### Saved entries

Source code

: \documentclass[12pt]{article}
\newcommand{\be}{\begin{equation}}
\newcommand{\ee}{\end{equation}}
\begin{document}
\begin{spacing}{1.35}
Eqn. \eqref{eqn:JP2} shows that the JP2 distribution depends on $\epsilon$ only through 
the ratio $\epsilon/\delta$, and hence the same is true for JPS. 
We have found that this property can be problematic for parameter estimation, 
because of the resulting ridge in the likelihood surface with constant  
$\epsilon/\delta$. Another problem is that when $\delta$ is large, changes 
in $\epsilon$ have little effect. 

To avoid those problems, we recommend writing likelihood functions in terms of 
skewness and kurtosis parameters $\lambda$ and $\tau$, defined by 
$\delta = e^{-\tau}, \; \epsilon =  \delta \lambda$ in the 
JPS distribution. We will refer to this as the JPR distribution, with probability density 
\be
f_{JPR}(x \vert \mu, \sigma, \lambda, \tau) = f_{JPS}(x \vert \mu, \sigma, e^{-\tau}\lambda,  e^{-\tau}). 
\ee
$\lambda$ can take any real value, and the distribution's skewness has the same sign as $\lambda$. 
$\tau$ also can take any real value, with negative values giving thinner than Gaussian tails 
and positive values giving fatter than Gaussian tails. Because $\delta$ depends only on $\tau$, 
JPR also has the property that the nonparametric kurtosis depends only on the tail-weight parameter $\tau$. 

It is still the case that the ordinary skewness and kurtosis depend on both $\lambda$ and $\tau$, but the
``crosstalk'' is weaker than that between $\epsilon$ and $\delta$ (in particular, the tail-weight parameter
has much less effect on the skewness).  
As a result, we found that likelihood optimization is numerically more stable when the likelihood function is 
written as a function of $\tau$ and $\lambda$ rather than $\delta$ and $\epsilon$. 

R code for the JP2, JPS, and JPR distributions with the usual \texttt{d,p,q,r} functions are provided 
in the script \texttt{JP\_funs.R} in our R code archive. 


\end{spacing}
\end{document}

---

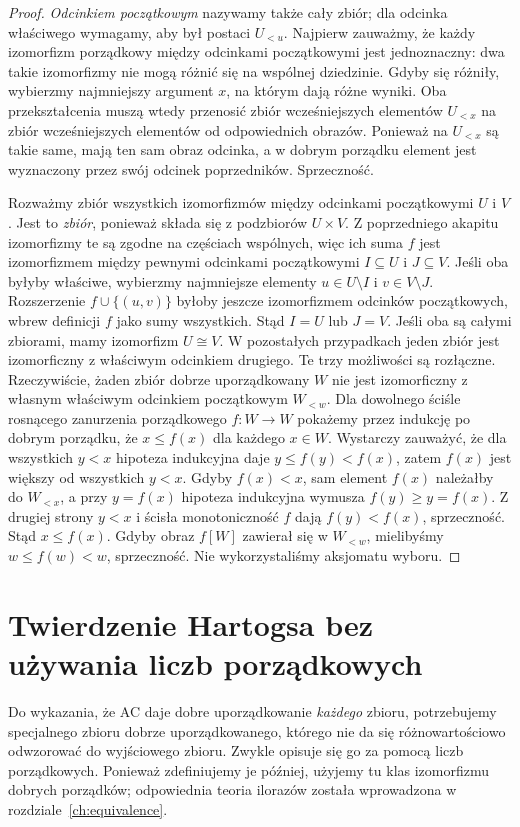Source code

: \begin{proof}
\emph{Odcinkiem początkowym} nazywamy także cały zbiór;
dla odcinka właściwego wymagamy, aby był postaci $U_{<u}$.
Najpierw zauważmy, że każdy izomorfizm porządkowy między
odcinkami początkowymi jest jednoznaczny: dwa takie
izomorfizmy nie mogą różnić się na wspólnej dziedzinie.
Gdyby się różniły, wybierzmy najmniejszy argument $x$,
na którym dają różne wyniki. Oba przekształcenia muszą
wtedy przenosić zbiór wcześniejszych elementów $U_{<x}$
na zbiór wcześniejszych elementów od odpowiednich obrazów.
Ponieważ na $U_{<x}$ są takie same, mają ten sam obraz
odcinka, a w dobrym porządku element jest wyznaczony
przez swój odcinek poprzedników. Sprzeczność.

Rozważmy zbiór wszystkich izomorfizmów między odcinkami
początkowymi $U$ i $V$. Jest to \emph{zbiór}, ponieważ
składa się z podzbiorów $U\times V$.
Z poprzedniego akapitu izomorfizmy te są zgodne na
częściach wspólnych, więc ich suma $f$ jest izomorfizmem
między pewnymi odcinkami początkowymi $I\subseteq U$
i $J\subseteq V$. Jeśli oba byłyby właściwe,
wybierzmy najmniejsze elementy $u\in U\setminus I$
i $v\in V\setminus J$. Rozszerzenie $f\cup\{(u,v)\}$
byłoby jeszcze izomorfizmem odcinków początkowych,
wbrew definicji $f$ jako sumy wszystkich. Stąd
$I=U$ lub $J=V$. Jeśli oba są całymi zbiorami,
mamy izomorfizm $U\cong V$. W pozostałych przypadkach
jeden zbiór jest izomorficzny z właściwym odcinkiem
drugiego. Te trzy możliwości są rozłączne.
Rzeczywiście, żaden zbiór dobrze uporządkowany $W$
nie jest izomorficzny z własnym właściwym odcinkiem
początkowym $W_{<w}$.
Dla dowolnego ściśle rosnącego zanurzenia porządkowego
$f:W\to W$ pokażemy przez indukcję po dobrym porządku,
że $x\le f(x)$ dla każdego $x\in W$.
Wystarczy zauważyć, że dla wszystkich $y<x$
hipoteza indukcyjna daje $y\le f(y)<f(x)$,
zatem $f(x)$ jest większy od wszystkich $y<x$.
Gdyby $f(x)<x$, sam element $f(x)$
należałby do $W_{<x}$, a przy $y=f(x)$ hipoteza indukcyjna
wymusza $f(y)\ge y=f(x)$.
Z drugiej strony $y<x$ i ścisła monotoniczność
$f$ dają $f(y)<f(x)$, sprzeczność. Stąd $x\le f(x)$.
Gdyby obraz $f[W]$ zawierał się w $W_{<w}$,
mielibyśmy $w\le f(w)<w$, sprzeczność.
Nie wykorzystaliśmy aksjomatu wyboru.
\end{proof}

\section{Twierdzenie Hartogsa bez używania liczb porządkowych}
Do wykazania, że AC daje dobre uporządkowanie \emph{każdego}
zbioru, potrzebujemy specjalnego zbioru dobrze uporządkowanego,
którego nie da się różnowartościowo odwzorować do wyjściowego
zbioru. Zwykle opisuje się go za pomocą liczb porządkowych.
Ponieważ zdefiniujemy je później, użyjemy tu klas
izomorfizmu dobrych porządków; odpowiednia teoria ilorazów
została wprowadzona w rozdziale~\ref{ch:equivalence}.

* * *

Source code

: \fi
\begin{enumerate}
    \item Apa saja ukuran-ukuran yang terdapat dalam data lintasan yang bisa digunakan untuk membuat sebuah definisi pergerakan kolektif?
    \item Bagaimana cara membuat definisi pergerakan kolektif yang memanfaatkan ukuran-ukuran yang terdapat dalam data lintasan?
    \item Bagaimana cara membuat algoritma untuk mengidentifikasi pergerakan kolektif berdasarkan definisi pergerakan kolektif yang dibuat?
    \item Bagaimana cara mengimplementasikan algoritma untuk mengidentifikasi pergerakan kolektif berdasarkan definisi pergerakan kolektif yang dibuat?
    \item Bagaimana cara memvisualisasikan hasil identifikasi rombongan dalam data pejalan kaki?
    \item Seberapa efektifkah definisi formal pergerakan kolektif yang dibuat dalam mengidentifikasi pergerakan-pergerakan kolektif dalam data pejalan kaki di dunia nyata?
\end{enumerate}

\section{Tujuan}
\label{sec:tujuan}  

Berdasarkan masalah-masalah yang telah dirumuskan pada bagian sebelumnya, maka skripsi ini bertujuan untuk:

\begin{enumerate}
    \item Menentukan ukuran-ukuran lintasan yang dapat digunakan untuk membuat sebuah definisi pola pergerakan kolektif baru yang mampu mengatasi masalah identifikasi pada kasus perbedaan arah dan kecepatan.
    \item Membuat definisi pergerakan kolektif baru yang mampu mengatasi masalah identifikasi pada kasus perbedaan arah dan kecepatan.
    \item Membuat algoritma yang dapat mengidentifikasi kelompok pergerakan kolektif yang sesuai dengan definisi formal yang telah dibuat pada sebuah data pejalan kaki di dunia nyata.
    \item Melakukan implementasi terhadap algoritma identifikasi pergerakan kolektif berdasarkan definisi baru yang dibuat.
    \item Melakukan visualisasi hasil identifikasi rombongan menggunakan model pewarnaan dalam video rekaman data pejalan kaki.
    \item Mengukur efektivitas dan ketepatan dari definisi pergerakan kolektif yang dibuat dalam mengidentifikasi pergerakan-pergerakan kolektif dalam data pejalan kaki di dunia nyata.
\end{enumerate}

### What this task involves
Reproduce each line of the records in which the string "kecepatan" appears.

### Reply to the exercise
    \item Menentukan ukuran-ukuran lintasan yang dapat digunakan untuk membuat sebuah definisi pola pergerakan kolektif baru yang mampu mengatasi masalah identifikasi pada kasus perbedaan arah dan kecepatan.
    \item Membuat definisi pergerakan kolektif baru yang mampu mengatasi masalah identifikasi pada kasus perbedaan arah dan kecepatan.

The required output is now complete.